• What the task asks:
Give the lines again exactly as they appear below, from the line with "Video Link: https://youtu.be/YR5noUPjBWM" to the line with "A subscription is", both included, and only those lines. Leave every picture out.

• Extracted information:

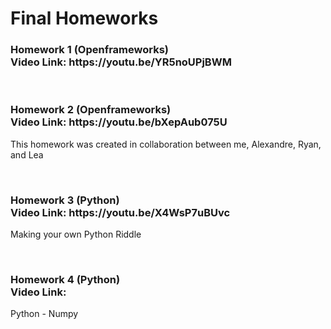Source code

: <h1>Final Homeworks</h1>

<h3>Homework 1 (Openframeworks)<br>
Video Link: https://youtu.be/YR5noUPjBWM </h3>
<br>

<h3>Homework 2 (Openframeworks)<br>
Video Link: https://youtu.be/bXepAub075U </h3>
<p>This homework was created in collaboration between me, Alexandre, Ryan, and Lea</p>
<br>

<h3>Homework 3 (Python) <br>
Video Link: https://youtu.be/X4WsP7uBUvc </h3>
<p>Making your own Python Riddle</p>
<br>

<h3>Homework 4 (Python)<br>
Video Link: </h3>
<p>Python - Numpy</p>
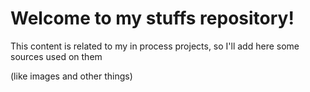 # Welcome to my stuffs repository!

This content is related to my in process projects, so I'll add here some sources used on them

(like images and other things)
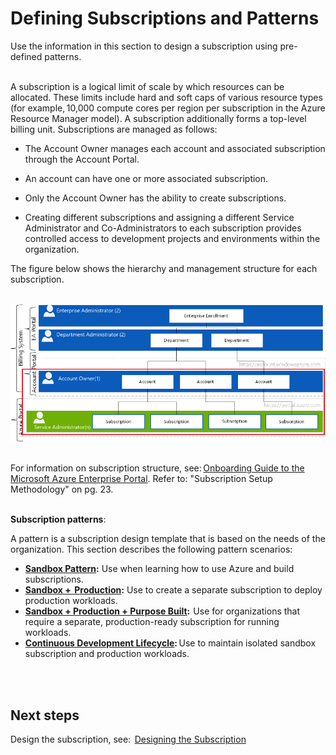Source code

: # Defining Subscriptions and Patterns 
Use the information in this section to design a subscription using pre-defined patterns.
<br />
<br />

A subscription is a logical limit of scale by which resources can be allocated. These limits include hard and soft caps of various resource types (for example, 10,000 compute cores per region per subscription in the Azure Resource Manager model). A subscription 
additionally forms a top-level billing unit.
Subscriptions are managed as follows:  
- The Account Owner manages each account and associated subscription through the Account Portal. 

- An account can have one or more associated subscription.   
- Only the Account Owner has the ability to create subscriptions.   
- Creating different subscriptions and assigning a different Service Administrator and Co-Administrators to each subscription 
provides controlled access to development projects and environments within the organization.  

The figure below shows the hierarchy and management structure for each subscription.
<br />
<br />

![ManagementSubscriptionHeirarchy](https://github.com/alvarovitta/Enrollment-and-Subscription/blob/master/_images/ManageSubscrHeirarchy.png)
<br />
<br />

For information on subscription structure, see: [Onboarding Guide to the Microsoft Azure Enterprise Portal](https://eaportalonboardingvideos.blob.core.windows.net/onboardingvideos/AzureDirectEACustomerOnboardingGuide_En.pdf). Refer to: "Subscription Setup Methodology" on pg. 23.  
<br />
<br />

**Subscription patterns**:   

A pattern is a subscription design template that is based on the needs of the organization. This section describes the following pattern 
scenarios: 
- **[Sandbox Pattern](https://github.com/alvarovitta/Enrollment-and-Subscription/blob/master/2.1.1-Using-the-Sandbox-Pattern.md):** Use when learning how to use Azure and build subscriptions.    
- **[Sandbox +  Production](https://github.com/alvarovitta/Enrollment-and-Subscription/blob/master/2.1.2-Using-the-Sandbox-and-Production-Pattern.md):** Use to create a separate subscription to deploy production workloads.  
- **[Sandbox + Production + Purpose Built](https://github.com/alvarovitta/Enrollment-and-Subscription/blob/master/2.1.3-Using-the-Sandbox-and-Production-and-Purpose-Built-Pattern.md):**  Use for organizations that require a separate, production-ready subscription for running 
workloads.  
- **[Continuous Development Lifecycle](https://github.com/alvarovitta/Enrollment-and-Subscription/blob/master/2.1.4-Using-the-Continuous-Development-Lifecycle-Pattern.md):** Use to maintain isolated sandbox subscription and production workloads.
<br />
<br />


## Next steps  
Design the subscription, see:  [Designing the Subscription](https://github.com/alvarovitta/Enrollment-and-Subscription/blob/master/2.1-Designing-the-Subscription.md)  
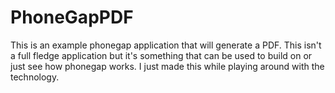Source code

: # PhoneGapPDF
This is an example phonegap application that will generate a PDF. This isn't a full fledge application but it's something that can be used to build on or just see how phonegap works. I just made this while playing around with the technology.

• Expected answer:
Video Link: https://youtu.be/YR5noUPjBWM </h3>
<br>

<h3>Homework 2 (Openframeworks)<br>
Video Link: https://youtu.be/bXepAub075U </h3>
<p>This homework was created in collaboration between me, Alexandre, Ryan, and Lea</p>
<br>

<h3>Homework 3 (Python) <br>
Video Link: https://youtu.be/X4WsP7uBUvc </h3>
<p>Making your own Python Riddle</p>
<br>

<h3>Homework 4 (Python)<br>
Video Link: </h3>
<p>Python - Numpy</p>
 # Welcome to my stuffs repository!

This content is related to my in process projects, so I'll add here some sources used on them

(like images and other things)
Source code

: # Defining Subscriptions and Patterns 
Use the information in this section to design a subscription using pre-defined patterns.
<br />
<br />

A subscription is a logical limit of scale by which resources can be allocated. These limits include hard and soft caps of various resource types (for example, 10,000 compute cores per region per subscription in the Azure Resource Manager model). A subscription 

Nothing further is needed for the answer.